M. le Directeur du Théâtre-Lyrique, représentation ajournée.

Mme la comtesse de la M…, l’une de mes meilleures amies, écrivit de suite à M. le directeur du Théâtre-Lyrique, afin d’en obtenir sa salle pour le 3 juillet. Sa réponse arriva le lendemain ; il disait : « qu’il était heureux de pouvoir coopérer à la bonne œuvre qu’on entreprenait ; il craignait seulement, comme ses artistes allaient être dispersés, de ne pouvoir donner, peut-être, ce qui serait utile, et si on voulait bien aller s’entendre avec lui le lendemain, à son bureau. » La comtesse m’y envoya. Je dis à M. Réty que c’était pour faire jouer deux de mes ouvrages ; qu’ils étaient montés, et que je n’avais absolument besoin que de ses décors.
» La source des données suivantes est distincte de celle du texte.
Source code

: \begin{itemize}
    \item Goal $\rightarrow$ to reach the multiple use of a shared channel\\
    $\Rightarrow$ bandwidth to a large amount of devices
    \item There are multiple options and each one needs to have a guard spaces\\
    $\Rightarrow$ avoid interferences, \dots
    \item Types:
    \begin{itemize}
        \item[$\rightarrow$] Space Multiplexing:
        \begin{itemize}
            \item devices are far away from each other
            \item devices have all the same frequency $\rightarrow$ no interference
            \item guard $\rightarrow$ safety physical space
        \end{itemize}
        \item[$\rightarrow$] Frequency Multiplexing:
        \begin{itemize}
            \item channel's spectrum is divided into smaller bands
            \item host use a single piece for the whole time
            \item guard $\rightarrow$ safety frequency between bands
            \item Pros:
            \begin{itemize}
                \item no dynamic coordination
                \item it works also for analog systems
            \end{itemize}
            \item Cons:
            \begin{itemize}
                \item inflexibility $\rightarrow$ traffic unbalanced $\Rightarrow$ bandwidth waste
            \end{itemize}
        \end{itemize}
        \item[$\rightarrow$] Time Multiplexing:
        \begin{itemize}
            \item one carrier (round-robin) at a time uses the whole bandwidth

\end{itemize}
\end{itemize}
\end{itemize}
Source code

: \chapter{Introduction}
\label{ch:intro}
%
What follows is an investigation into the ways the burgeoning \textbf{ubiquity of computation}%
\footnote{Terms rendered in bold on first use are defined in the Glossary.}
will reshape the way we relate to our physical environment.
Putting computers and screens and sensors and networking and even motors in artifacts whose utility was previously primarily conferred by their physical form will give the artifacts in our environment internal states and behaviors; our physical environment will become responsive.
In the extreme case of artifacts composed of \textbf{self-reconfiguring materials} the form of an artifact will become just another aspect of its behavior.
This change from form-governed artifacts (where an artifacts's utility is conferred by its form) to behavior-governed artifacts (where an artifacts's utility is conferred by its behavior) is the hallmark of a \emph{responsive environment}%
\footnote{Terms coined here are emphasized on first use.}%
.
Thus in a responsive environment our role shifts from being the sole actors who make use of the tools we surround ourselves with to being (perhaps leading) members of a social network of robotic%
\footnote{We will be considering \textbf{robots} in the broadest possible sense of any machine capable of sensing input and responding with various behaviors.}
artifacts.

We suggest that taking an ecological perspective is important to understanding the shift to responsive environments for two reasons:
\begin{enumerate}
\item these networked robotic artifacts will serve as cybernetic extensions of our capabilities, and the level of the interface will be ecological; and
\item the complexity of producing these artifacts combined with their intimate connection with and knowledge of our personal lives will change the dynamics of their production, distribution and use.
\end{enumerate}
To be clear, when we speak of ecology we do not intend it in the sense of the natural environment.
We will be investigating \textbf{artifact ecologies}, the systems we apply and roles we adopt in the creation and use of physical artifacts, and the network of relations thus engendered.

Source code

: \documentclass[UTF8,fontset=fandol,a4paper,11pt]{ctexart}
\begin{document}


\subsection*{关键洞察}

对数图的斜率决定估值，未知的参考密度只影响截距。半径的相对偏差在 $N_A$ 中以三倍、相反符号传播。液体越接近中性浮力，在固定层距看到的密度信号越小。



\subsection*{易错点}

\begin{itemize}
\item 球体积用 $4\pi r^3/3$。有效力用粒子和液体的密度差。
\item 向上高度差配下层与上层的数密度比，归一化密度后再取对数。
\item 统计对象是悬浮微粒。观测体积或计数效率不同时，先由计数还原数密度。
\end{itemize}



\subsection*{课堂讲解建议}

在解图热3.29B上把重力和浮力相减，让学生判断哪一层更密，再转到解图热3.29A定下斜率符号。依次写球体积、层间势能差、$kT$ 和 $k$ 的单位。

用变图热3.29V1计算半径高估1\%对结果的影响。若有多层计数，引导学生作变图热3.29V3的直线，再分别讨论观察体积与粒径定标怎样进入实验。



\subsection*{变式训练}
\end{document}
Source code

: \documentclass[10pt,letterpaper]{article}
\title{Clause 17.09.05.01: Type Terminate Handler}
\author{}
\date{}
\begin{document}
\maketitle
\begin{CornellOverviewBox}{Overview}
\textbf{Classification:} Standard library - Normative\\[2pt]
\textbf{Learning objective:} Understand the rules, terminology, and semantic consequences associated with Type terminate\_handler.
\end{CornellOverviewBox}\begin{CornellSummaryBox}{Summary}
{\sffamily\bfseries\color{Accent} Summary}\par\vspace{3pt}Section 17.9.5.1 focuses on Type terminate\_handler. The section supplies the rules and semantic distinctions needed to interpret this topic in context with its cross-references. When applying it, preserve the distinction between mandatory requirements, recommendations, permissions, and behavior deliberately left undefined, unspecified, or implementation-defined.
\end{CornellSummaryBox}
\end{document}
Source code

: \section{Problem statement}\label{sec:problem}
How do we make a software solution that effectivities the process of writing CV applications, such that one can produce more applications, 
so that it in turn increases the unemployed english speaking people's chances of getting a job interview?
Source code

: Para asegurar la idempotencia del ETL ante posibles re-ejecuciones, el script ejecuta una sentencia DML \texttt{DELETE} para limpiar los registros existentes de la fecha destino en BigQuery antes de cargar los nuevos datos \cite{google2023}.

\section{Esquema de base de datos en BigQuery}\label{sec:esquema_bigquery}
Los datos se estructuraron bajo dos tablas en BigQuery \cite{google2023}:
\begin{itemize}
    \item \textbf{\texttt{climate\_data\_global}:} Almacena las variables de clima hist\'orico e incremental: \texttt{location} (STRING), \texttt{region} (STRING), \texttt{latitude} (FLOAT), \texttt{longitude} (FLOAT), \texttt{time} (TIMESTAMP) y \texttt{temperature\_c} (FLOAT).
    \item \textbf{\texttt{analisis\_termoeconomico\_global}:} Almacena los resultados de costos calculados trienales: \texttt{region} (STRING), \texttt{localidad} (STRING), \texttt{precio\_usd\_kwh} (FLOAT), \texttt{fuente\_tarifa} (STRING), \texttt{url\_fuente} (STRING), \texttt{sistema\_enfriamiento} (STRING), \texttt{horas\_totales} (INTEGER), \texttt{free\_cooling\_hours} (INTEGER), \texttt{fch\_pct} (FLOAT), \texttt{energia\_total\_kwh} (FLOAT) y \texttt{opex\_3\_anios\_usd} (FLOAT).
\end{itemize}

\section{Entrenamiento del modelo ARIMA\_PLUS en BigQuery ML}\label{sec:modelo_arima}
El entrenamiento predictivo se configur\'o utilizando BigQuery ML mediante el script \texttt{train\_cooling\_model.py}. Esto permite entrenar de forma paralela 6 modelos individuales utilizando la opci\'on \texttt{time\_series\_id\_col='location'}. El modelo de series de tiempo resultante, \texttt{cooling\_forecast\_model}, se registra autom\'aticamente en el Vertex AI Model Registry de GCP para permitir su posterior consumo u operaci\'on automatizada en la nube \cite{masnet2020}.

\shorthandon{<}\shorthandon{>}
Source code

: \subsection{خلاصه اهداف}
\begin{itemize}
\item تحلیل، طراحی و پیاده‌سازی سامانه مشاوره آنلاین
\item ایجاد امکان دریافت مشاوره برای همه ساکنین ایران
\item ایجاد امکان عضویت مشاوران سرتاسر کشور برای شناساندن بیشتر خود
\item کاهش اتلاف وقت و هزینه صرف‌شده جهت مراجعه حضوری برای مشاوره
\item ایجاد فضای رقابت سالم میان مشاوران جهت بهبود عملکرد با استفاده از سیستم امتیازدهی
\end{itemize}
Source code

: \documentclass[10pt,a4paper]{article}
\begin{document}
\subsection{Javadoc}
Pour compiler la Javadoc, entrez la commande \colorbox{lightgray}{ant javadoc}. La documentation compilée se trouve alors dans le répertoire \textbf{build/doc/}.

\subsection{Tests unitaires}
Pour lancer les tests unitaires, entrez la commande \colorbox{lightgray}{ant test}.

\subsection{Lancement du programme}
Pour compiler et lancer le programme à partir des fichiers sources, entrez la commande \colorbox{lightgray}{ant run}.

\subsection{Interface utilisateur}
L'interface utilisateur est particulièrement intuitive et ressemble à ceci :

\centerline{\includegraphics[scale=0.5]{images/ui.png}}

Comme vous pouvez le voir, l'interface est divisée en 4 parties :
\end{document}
Alors, il me dit que la chose était faisable, et appelant son caissier (M. Fournier), il me présenta à lui, ajoutant que je pourrais m’entendre désormais avec ce dernier pour mes répétitions et ce dont j’aurais besoin ; qu’ensuite, il fallait que j’obtinsse les autorisations du ministre et de M. le préfet de la Seine.

Les funérailles de S. A. I. le prince Jérôme, ayant eu lieu le 3 juillet, j’avais obtenu du Théâtre-Lyrique, que ma représentation serait remise au 10 du même mois.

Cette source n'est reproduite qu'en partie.